The U.S. economy grew by 4.1 percent during the past quarter, and that’s good news. All the economic signs are positive. Or are they?
There is much less discussion about debt, which has hit another record high. The global debt just reached $247 trillion for the first quarter of this year. That is $29 trillion higher than two years ago. While we rejoice in growth, let’s consider that the global debt-to-GDP ratio exceeds 318 percent. The U.S. debt to GDP exceeds 100 percent. The flood waters are rising, the dams are broken, and we are literally drowning in debt.

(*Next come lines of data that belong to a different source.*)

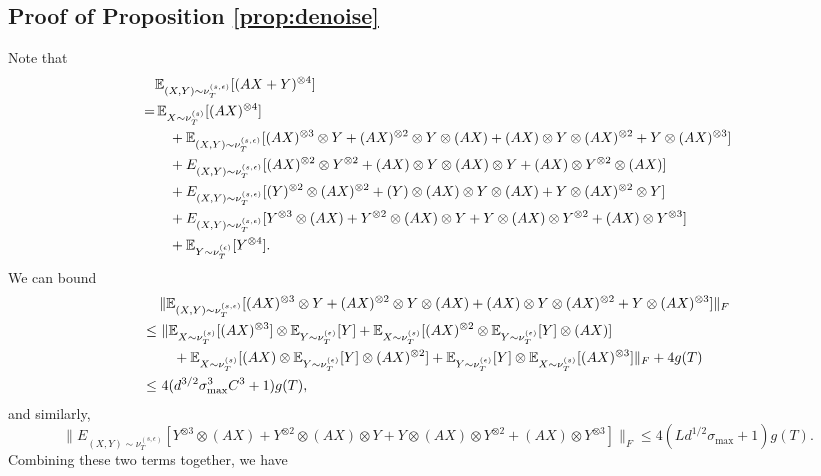 \subsection{Proof of Proposition \ref{prop:denoise}} 
\label{subsec:denoise}
Note that 
\begin{align*}
& \mathbb{E}_{(X,Y)\sim \nu_T^{(s,\epsilon)}} [(AX+Y)^{\otimes 4}]\\
 = & \,\mathbb{E}_{X\sim \nu_T^{(s)}}[(AX)^{\otimes 4}] \\
& \quad+ \mathbb{E}_{(X,Y)\sim \nu_T^{(s,\epsilon)}} [(AX)^{\otimes 3}\otimes Y + (AX)^{\otimes 2}\otimes Y\otimes (AX) + (AX)\otimes Y\otimes (AX)^{\otimes 2} + Y\otimes (AX)^{\otimes 3}] \\
& \quad+ E_{(X,Y)\sim \nu_T^{(s,\epsilon)}} [ (AX)^{\otimes 2}\otimes Y^{\otimes 2} + (AX)\otimes Y\otimes (AX)\otimes Y + (AX)\otimes Y^{\otimes 2}\otimes (AX)]\\
& \quad+  E_{(X,Y)\sim \nu_T^{(s,\epsilon)}} [ (Y)^{\otimes 2}\otimes (AX)^{\otimes 2} + (Y)\otimes (AX)\otimes Y\otimes (AX) + Y\otimes (AX)^{\otimes 2}\otimes Y] \\
& \quad+ E_{(X,Y)\sim \nu_T^{(s,\epsilon)}} [Y^{\otimes 3}\otimes (AX) + Y^{\otimes 2}\otimes (AX)\otimes Y + Y\otimes (AX)\otimes Y^{\otimes 2} + (AX)\otimes Y^{\otimes 3}] \\
& \quad+ \mathbb{E}_{Y\sim \nu_T^{(\epsilon)}}[Y^{\otimes 4}].
\end{align*}
We can bound
\begin{align*}
& \| \mathbb{E}_{(X,Y)\sim \nu_T^{(s,\epsilon)}} [(AX)^{\otimes 3}\otimes Y + (AX)^{\otimes 2}\otimes Y\otimes (AX) + (AX)\otimes Y\otimes (AX)^{\otimes 2} + Y\otimes (AX)^{\otimes 3}] \|_F \\
\le \,& \,  \| \mathbb{E}_{X\sim \nu_T^{(s)}} [(AX)^{\otimes 3}] \otimes \mathbb{E}_{Y\sim \nu_T^{(\epsilon)}}[Y] + \mathbb{E}_{X\sim \nu_T^{(s)}} [(AX)^{\otimes 2} \otimes \mathbb{E}_{Y\sim \nu_T^{(\epsilon)}}[Y] \otimes (AX)] \\
& \quad + \mathbb{E}_{X\sim \nu_T^{(s)}} [(AX) \otimes \mathbb{E}_{Y\sim \nu_T^{(\epsilon)}}[Y] \otimes (AX)^{\otimes 2}]  + \mathbb{E}_{Y\sim \nu_T^{(\epsilon)}}[Y] \otimes \mathbb{E}_{X\sim \nu_T^{(s)}} [(AX)^{\otimes 3}] \|_F + 4g(T) \\
\le \, & \,4(d^{3/2}\sigma^3_{\max}C^3 +1)g(T),
\end{align*}
and similarly, 
\[
\| E_{(X,Y)\sim \nu_T^{(s,\epsilon)}} [Y^{\otimes 3}\otimes (AX) + Y^{\otimes 2}\otimes (AX)\otimes Y + Y\otimes (AX)\otimes Y^{\otimes 2} + (AX)\otimes Y^{\otimes 3}] \|_F \le 4(Ld^{1/2}\sigma_{\max} +1)g(T).
\]
Combining these two terms together, we have 
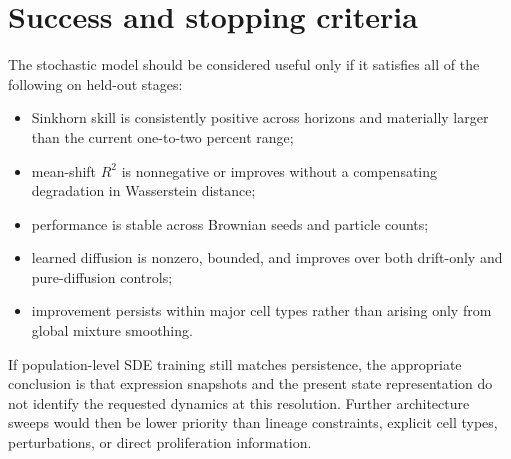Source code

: \documentclass[11pt]{article}
\begin{document}
\section{Success and stopping criteria}

The stochastic model should be considered useful only if it satisfies all of
the following on held-out stages:
\begin{itemize}
  \item Sinkhorn skill is consistently positive across horizons and materially
        larger than the current one-to-two percent range;
  \item mean-shift $R^2$ is nonnegative or improves without a compensating
        degradation in Wasserstein distance;
  \item performance is stable across Brownian seeds and particle counts;
  \item learned diffusion is nonzero, bounded, and improves over both
        drift-only and pure-diffusion controls;
  \item improvement persists within major cell types rather than arising only
        from global mixture smoothing.
\end{itemize}

If population-level SDE training still matches persistence, the appropriate
conclusion is that expression snapshots and the present state representation do
not identify the requested dynamics at this resolution. Further architecture
sweeps would then be lower priority than lineage constraints, explicit cell
types, perturbations, or direct proliferation information.
\end{document}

Emerging markets, such as Argentina and Nigeria, have accumulated $58.5 in debt, $900 billionof which are in U.S. bonds which will mature in 2020. When interest rates eventually rise, as they will, repayment and refinancing will be more difficult and expensive. Some debts, without a doubt, will be defaulted.
Investor Warren Buffett admits stocks are currently overvalued. He foresees the market going down, but then pulling itself back up. Others are a bit more pessimistic. David Lipton of the IMF has indicated that the burgeoning debt, combined with low interest rates, pose a tremendous economic risk. Dan Coatsof U.S. National Security views America’s $21 trillion debt as not only an economic problem but a security risk, as well.
With rising interest rates looming and trade war between the U.S. and China a real possibility, there are reasons for concern.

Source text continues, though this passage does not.